| View previous topic :: View next topic |
| Author |
Message |
Sarg338
Joined: 07 Feb 2008
Posts: 5143
|
 Posted: Thu Feb 24, 2011 8:00 pm Post subject: |
 |
|
| THABEAST721 wrote: | | The next section, related rates, will become your best friend muahahaha! |
If by best friend, you mean make me contemplate suicide when doing them, then yes, it will 
I already despise word problems like this. Doing them this was just makes me hate them more. |
|
| Back to top |
|
 |
ready2rock
Joined: 25 Aug 2007
Posts: 1738
Location: somewhere in this vast universe
|
| Posted: Thu Feb 24, 2011 9:54 pm Post subject: |
|
|
In the notation, it's saying that you take the derivative times the change in that variable, so the derivative of x is 1*dx. so if you have y=x, taking the derivative of both sides gives you dy=dx. If you divide both sides by dx, you get dy/dx=1, so the derivative of x is 1. This means that whenever you take the derivative with respect to y, you can write a dy/dx after it and you don't have to write anything after the x terms. This signifies writing a dy and dx after each term and then dividing the whole thing by dx.
Now, the reason that you never needed to do it this way before is because the equations have always been solved for y for you, but, especially in story problems, things aren't always that nice. So, it's sometimes easier to take the derivative then solve for dy/dx.
Hopefully that makes sense.
_________________
 
 
REREAD YOUR POSTS BEFORE YOU SUBMIT THEM!!!
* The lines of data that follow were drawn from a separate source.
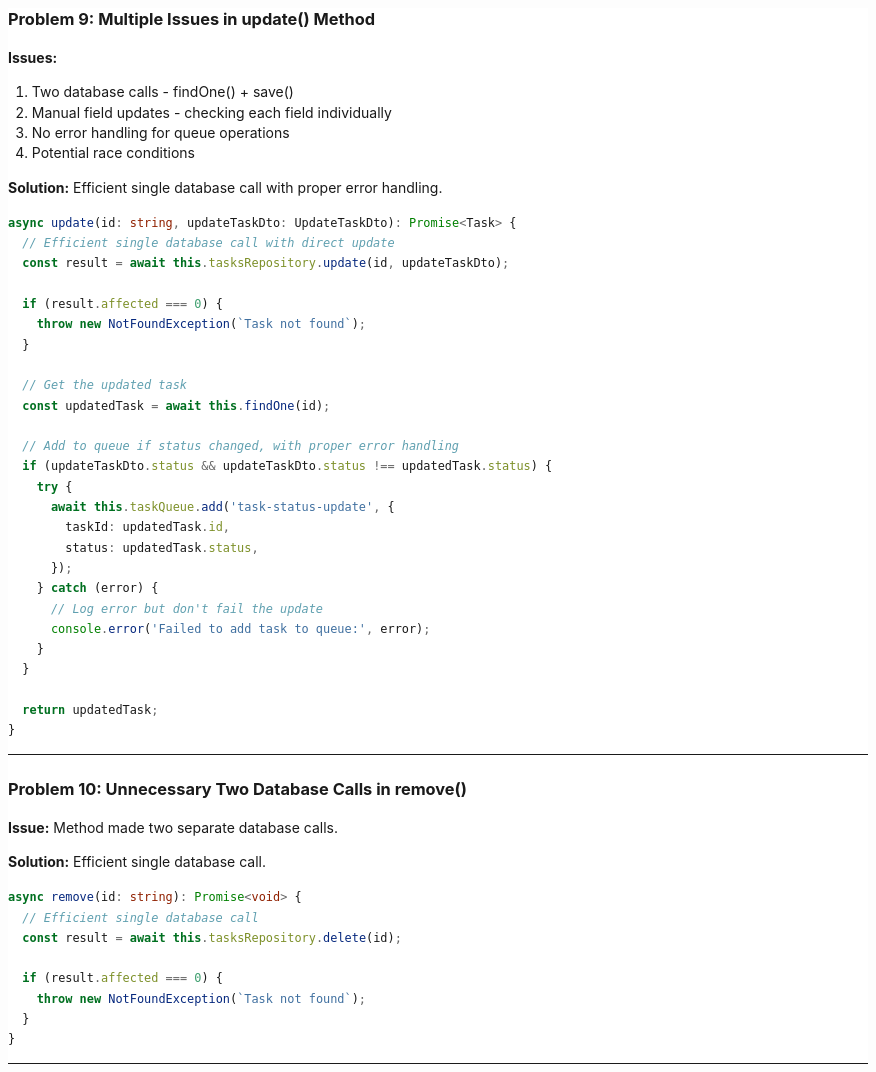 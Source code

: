 
### **Problem 9: Multiple Issues in update() Method**
**Issues:**
1. Two database calls - findOne() + save()
2. Manual field updates - checking each field individually
3. No error handling for queue operations
4. Potential race conditions

**Solution:** Efficient single database call with proper error handling.
```typescript
async update(id: string, updateTaskDto: UpdateTaskDto): Promise<Task> {
  // Efficient single database call with direct update
  const result = await this.tasksRepository.update(id, updateTaskDto);
  
  if (result.affected === 0) {
    throw new NotFoundException(`Task not found`);
  }
  
  // Get the updated task
  const updatedTask = await this.findOne(id);
  
  // Add to queue if status changed, with proper error handling
  if (updateTaskDto.status && updateTaskDto.status !== updatedTask.status) {
    try {
      await this.taskQueue.add('task-status-update', {
        taskId: updatedTask.id,
        status: updatedTask.status,
      });
    } catch (error) {
      // Log error but don't fail the update
      console.error('Failed to add task to queue:', error);
    }
  }
  
  return updatedTask;
}
```

---

### **Problem 10: Unnecessary Two Database Calls in remove()**
**Issue:** Method made two separate database calls.

**Solution:** Efficient single database call.
```typescript
async remove(id: string): Promise<void> {
  // Efficient single database call
  const result = await this.tasksRepository.delete(id);
  
  if (result.affected === 0) {
    throw new NotFoundException(`Task not found`);
  }
}
```

---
Posts that win: this, this, this, this, this, this, this, this, this, this, this, this whole thread, this, these, this, this |
|
| Back to top |
|
|
bclare
Joined: 21 Jun 2008
Posts: 6048
Location: Boston
|
| Posted: Thu Feb 24, 2011 11:39 pm Post subject: |
|
|
Hey, this came up a few pages ago. Basically implicit differentiation is just the chain rule on y. Also, here's what I said already about the Implicit Function Theorem
| bclare wrote: | Shortcut for implicit differentiation (I'm not responsible if your teacher/professor doesn't accept this as work)
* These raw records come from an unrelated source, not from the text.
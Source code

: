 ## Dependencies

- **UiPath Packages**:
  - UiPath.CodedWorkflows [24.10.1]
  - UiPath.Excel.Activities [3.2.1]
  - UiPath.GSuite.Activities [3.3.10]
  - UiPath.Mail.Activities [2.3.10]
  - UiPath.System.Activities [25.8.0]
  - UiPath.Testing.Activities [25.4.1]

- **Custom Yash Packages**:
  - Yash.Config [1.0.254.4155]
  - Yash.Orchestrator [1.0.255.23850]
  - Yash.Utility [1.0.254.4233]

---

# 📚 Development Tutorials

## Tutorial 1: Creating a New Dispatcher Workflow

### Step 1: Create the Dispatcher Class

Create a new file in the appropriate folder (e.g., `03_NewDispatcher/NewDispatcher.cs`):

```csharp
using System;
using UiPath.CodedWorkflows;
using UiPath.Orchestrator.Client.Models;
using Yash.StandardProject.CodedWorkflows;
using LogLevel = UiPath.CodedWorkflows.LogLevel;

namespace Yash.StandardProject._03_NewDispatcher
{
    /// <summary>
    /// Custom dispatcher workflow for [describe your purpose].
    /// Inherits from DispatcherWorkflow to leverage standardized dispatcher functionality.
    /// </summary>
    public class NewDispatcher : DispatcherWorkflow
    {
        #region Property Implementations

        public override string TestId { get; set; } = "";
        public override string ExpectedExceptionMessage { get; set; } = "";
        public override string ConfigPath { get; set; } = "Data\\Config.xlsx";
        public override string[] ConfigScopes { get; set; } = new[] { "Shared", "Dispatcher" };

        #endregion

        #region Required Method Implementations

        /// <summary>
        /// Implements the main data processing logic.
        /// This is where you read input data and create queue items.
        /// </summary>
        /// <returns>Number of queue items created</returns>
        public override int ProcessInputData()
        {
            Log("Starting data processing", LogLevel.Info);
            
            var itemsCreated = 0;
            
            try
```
The Implicit Function Theorem
Set the equation as 0 = F(x,y)
then dy/dx = -(dF/dx) / (dF/dy)
ex: sin y = cos x
sin y - cos x = 0 = F(x,y)
dF/dx = 0 + sin x
dF/dy = cos y
so dy/dx = - sin x / cos y |
_________________
I'm back I suppose |
|
| Back to top |
|
|
Sarg338
Joined: 07 Feb 2008
Posts: 5143
|
| Posted: Fri Feb 25, 2011 4:49 pm Post subject: |
|
|
I don't even know how to start a problem about Rates of Change... seriously, I look at the back of the book and have no fucking clue how they even get close to that answer. Like for this problem:
| Code: | | Sand Pouring from a chute forms a conical pile whose height is always equal to the diameter. If the height increases at a constant rate of 5 ft/min, at what rate is sand pouring from the chute when the pile is 10 ft high |
Seriously, How do i even begin a problem like that? Still haven't seen a single practical use I will need to use for any of this. |
|
| Back to top |
|
|
ThunderShade
Joined: 12 Jun 2008
Posts: 350
Location: Scotland
|
| Posted: Fri Feb 25, 2011 5:57 pm Post subject: |
|
|
| Sarg338 wrote: | I don't even know how to start a problem about Rates of Change... seriously, I look at the back of the book and have no fucking clue how they even get close to that answer. Like for this problem:
| Code: | | Sand Pouring from a chute forms a conical pile whose height is always equal to the diameter. If the height increases at a constant rate of 5 ft/min, at what rate is sand pouring from the chute when the pile is 10 ft high |
Seriously, How do i even begin a problem like that? Still haven't seen a single practical use I will need to use for any of this. |
Look for as much information as possible. This is what I can find.
1. The shape of the sand will always be a cone.
2. The diameter is equal to the height.
3. The height increases at a constant rate of 5 ft/min.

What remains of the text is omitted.